1.session factory
tensorflow支持两种session factory,direct session以及grpc session,采用哪种session,由传入的session option来决定。
1.1 API
virtual Session* NewSession(const SessionOptions& options) = 0;
virtual bool AcceptsOptions(const SessionOptions& options) = 0;
virtual Status Reset(const SessionOptions& options, const std::vector<string>& containers) { return errors::Unimplemented("Reset()"); }
virtual ~SessionFactory() {} static void Register(const string& runtime_type, SessionFactory* factory); static Status GetFactory(const SessionOptions& options, SessionFactory** out_factory);
1.2 factory注册
tensorflow提供factory注册机制,不同模块可以注册自己的factory
void SessionFactory::Register(const string& runtime_type,
SessionFactory* factory) {
mutex_lock l(*get_session_factory_lock());
if (!session_factories()->insert({runtime_type, factory}).second) {
LOG(ERROR) << "Two session factories are being registered "
<< "under" << runtime_type;
}
}
session_factories为unordered_map类型,注册factory相当于向其中插入一个表项,如果插入成功,返回值的成员变量second为true。
typedef std::unordered_map<string, SessionFactory*> SessionFactories;
SessionFactories* session_factories() {
static SessionFactories* factories = new SessionFactories;
return factories;
}
direct session注册factory的代码如下所示:
class DirectSessionRegistrar {
public:
DirectSessionRegistrar() {
SessionFactory::Register("DIRECT_SESSION", new DirectSessionFactory());
}
};
static DirectSessionRegistrar registrar;
1.3 session 创建
tensorflow通过factory调用NewSession函数创建session,NewSession函数在session.cc中进行调用,源码路径为: tensorflow/core/common_runtime/session.cc
1.3.1 API
NewSession存在两种不同的接口,一种通过传入SessionOptions,创建Session之后返回指针,如下所示:
Session* NewSession(const SessionOptions& options)
{
SessionFactory* factory;
const Status s = SessionFactory::GetFactory(options, &factory);
if (!s.ok()){
LOG(ERROR) << s; return nullptr;
}
return factory->NewSession(options);
}
另一种将创建的session指针作为参数传入,返回值为Status,标志是否创建成功。

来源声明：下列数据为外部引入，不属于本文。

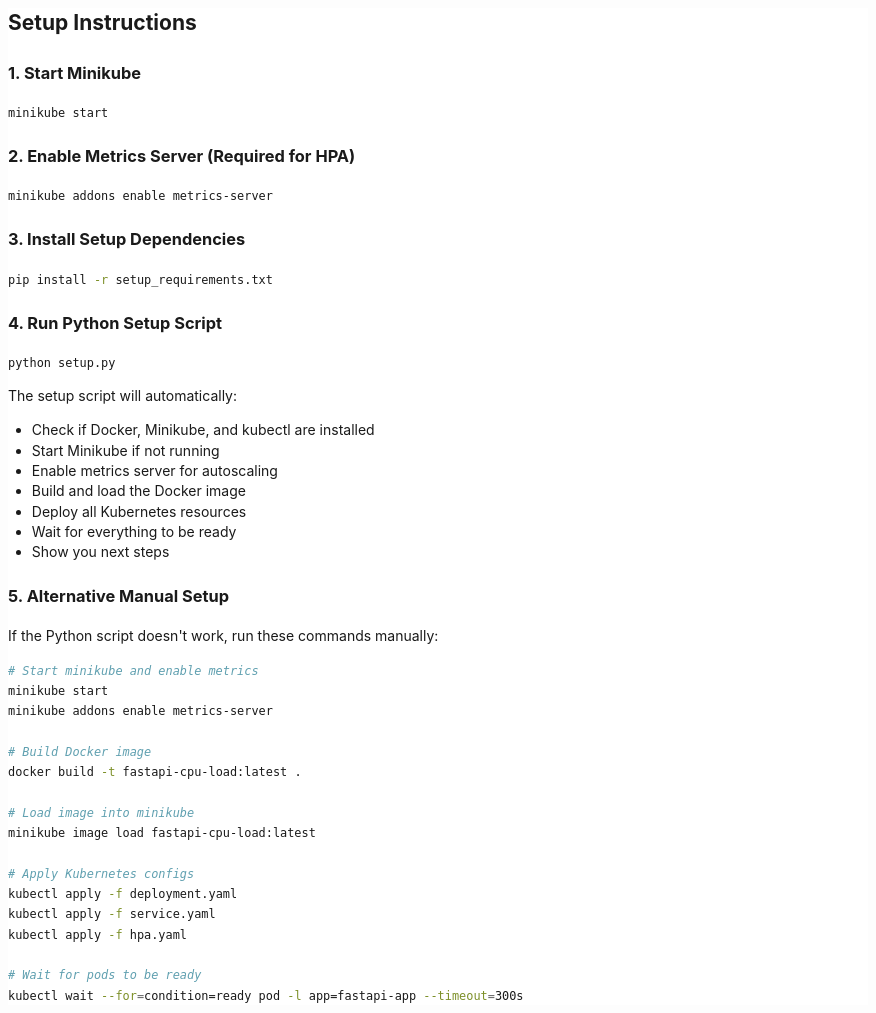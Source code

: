 ## Setup Instructions

### 1. Start Minikube
```bash
minikube start
```

### 2. Enable Metrics Server (Required for HPA)
```bash
minikube addons enable metrics-server
```

### 3. Install Setup Dependencies
```bash
pip install -r setup_requirements.txt
```

### 4. Run Python Setup Script
```bash
python setup.py
```

The setup script will automatically:
- Check if Docker, Minikube, and kubectl are installed
- Start Minikube if not running
- Enable metrics server for autoscaling
- Build and load the Docker image
- Deploy all Kubernetes resources
- Wait for everything to be ready
- Show you next steps

### 5. Alternative Manual Setup
If the Python script doesn't work, run these commands manually:

```bash
# Start minikube and enable metrics
minikube start
minikube addons enable metrics-server

# Build Docker image
docker build -t fastapi-cpu-load:latest .

# Load image into minikube
minikube image load fastapi-cpu-load:latest

# Apply Kubernetes configs
kubectl apply -f deployment.yaml
kubectl apply -f service.yaml
kubectl apply -f hpa.yaml

# Wait for pods to be ready
kubectl wait --for=condition=ready pod -l app=fastapi-app --timeout=300s
```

Status NewSession(const SessionOptions& options, Session** out_session) {
SessionFactory* factory;
const Status s = SessionFactory::GetFactory(options, &factory);
if (!s.ok()) {
*out_session = nullptr;
LOG(ERROR) << s;
return s;
}
*out_session = factory->NewSession(options);
if (!*out_session) {
return errors::Internal("Failed to create session.");
}
return Status::OK();
}
备注:LoadSavedModel调用后一种方式完成session的初始化,后续会有章节详细介绍该流程
Status LoadMetaGraphIntoSession(const MetaGraphDef& meta_graph_def,
const SessionOptions& session_options,
std::unique_ptr<Session>* session) {
Session* session_p = nullptr;
TF_RETURN_IF_ERROR(NewSession(session_options, &session_p));
session->reset(session_p);
return (*session)->Create(meta_graph_def.graph_def());
}
不同的factory完成NewSession的实现,后续会有额外的章节详细介绍。
1.3.2 GetFactory
创建session前需要先调用GetFactory函数,根据传入的SessionOption决定使用哪种factory,代码路径为: tensorflow/core/common_runtime/session_factory.cc 去掉注释及报错信息等,主体代码如下:
Status SessionFactory::GetFactory(const SessionOptions& options,
SessionFactory** out_factory) {
mutex_lock l(*get_session_factory_lock()); // could use reader lock
std::vector<std::pair<string, SessionFactory*>> candidate_factories;
for (const auto& session_factory : *session_factories()) {
if (session_factory.second->AcceptsOptions(options)) {
candidate_factories.push_back(session_factory);
}
}
if (candidate_factories.size() == 1) {
*out_factory = candidate_factories[0].second;
return Status::OK();
} else if (candidate_factories.size() > 1) {
std::vector<string> factory_types;
factory_types.reserve(candidate_factories.size());
for (const auto& candidate_factory : candidate_factories) {
factory_types.push_back(candidate_factory.first);
}
遍历session_factories中注册的factory,通过调用各个factory的AcceptOptions函数,进行判断选择候选factory并返回。 direct session的AceptOptions函数实现如下,若SessionOptions中没有指定target,默认使用tensorflow local runtime implementation:
bool AcceptsOptions(const SessionOptions& options) override {
return options.target.empty();
}
1.3.3 SessionOptions
SessionOptions在session_options.h中定义,代码路径为: tensorflow/core/public/session_options.h 去掉注释之后,主体结构如下所示:
struct SessionOptions {
Env* env;
string target;
ConfigProto config;
std::shared_ptr<SessionResource> sessionResource;
CustomKernelCreator customKernelCreator;
SessionOptions();
};
1.3.4 ConfigProto
session中主要配置信息通过ConfigProto进行设置,ConfigProto在config.proto中定义,代码路径为: tensorflow/core/protobuf/config.proto 具体代码如下:
// Session configuration parameters.
// The system picks appropriate values for fields that are not set.
message ConfigProto {
// Map from device type name (e.g., "CPU" or "GPU" ) to maximum
// number of devices of that type to use. If a particular device
// type is not found in the map, the system picks an appropriate
// number.
map<string, int32> device_count = 1;
// The execution of an individual op (for some op types) can be
// parallelized on a pool of intra_op_parallelism_threads.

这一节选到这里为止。